%%
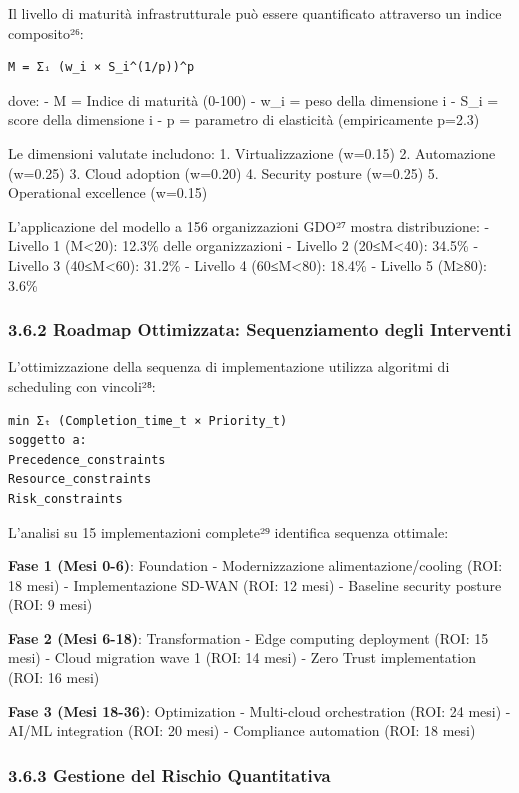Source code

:\documentclass{report}
\begin{document}
Il livello di maturità infrastrutturale può essere quantificato
attraverso un indice composito²⁶:

\begin{verbatim}
M = Σᵢ (w_i × S_i^(1/p))^p
\end{verbatim}

dove: - M = Indice di maturità (0-100) - w\_i = peso della dimensione i
- S\_i = score della dimensione i - p = parametro di elasticità
(empiricamente p=2.3)

Le dimensioni valutate includono: 1. Virtualizzazione (w=0.15) 2.
Automazione (w=0.25) 3. Cloud adoption (w=0.20) 4. Security posture
(w=0.25) 5. Operational excellence (w=0.15)

L'applicazione del modello a 156 organizzazioni GDO²⁷ mostra
distribuzione: - Livello 1 (M\textless20): 12.3\% delle organizzazioni -
Livello 2 (20≤M\textless40): 34.5\% - Livello 3 (40≤M\textless60):
31.2\% - Livello 4 (60≤M\textless80): 18.4\% - Livello 5 (M≥80): 3.6\%

\subsubsection{3.6.2 Roadmap Ottimizzata: Sequenziamento degli
Interventi}\label{roadmap-ottimizzata-sequenziamento-degli-interventi}

L'ottimizzazione della sequenza di implementazione utilizza algoritmi di
scheduling con vincoli²⁸:

\begin{verbatim}
min Σₜ (Completion_time_t × Priority_t)
soggetto a:
Precedence_constraints
Resource_constraints
Risk_constraints
\end{verbatim}

L'analisi su 15 implementazioni complete²⁹ identifica sequenza ottimale:

\textbf{Fase 1 (Mesi 0-6)}: Foundation - Modernizzazione
alimentazione/cooling (ROI: 18 mesi) - Implementazione SD-WAN (ROI: 12
mesi) - Baseline security posture (ROI: 9 mesi)

\textbf{Fase 2 (Mesi 6-18)}: Transformation - Edge computing deployment
(ROI: 15 mesi) - Cloud migration wave 1 (ROI: 14 mesi) - Zero Trust
implementation (ROI: 16 mesi)

\textbf{Fase 3 (Mesi 18-36)}: Optimization - Multi-cloud orchestration
(ROI: 24 mesi) - AI/ML integration (ROI: 20 mesi) - Compliance
automation (ROI: 18 mesi)

\subsubsection{3.6.3 Gestione del Rischio
Quantitativa}\label{gestione-del-rischio-quantitativa}
\end{document}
%%
PROBLEM DESCRIPTION: Beginning at the line containing "Le dimensioni valutate", output exactly each line up to and including the last line of the material above.

TASK OUTPUT:
Le dimensioni valutate includono: 1. Virtualizzazione (w=0.15) 2.
Automazione (w=0.25) 3. Cloud adoption (w=0.20) 4. Security posture
(w=0.25) 5. Operational excellence (w=0.15)

L'applicazione del modello a 156 organizzazioni GDO²⁷ mostra
distribuzione: - Livello 1 (M\textless20): 12.3\% delle organizzazioni -
Livello 2 (20≤M\textless40): 34.5\% - Livello 3 (40≤M\textless60):
31.2\% - Livello 4 (60≤M\textless80): 18.4\% - Livello 5 (M≥80): 3.6\%

\subsubsection{3.6.2 Roadmap Ottimizzata: Sequenziamento degli
Interventi}\label{roadmap-ottimizzata-sequenziamento-degli-interventi}

L'ottimizzazione della sequenza di implementazione utilizza algoritmi di
scheduling con vincoli²⁸:

\begin{verbatim}
min Σₜ (Completion_time_t × Priority_t)
soggetto a:
Precedence_constraints
Resource_constraints
Risk_constraints
\end{verbatim}

L'analisi su 15 implementazioni complete²⁹ identifica sequenza ottimale:

\textbf{Fase 1 (Mesi 0-6)}: Foundation - Modernizzazione
alimentazione/cooling (ROI: 18 mesi) - Implementazione SD-WAN (ROI: 12
mesi) - Baseline security posture (ROI: 9 mesi)

\textbf{Fase 2 (Mesi 6-18)}: Transformation - Edge computing deployment
(ROI: 15 mesi) - Cloud migration wave 1 (ROI: 14 mesi) - Zero Trust
implementation (ROI: 16 mesi)

\textbf{Fase 3 (Mesi 18-36)}: Optimization - Multi-cloud orchestration
(ROI: 24 mesi) - AI/ML integration (ROI: 20 mesi) - Compliance
automation (ROI: 18 mesi)

\subsubsection{3.6.3 Gestione del Rischio
Quantitativa}\label{gestione-del-rischio-quantitativa}
\end{document}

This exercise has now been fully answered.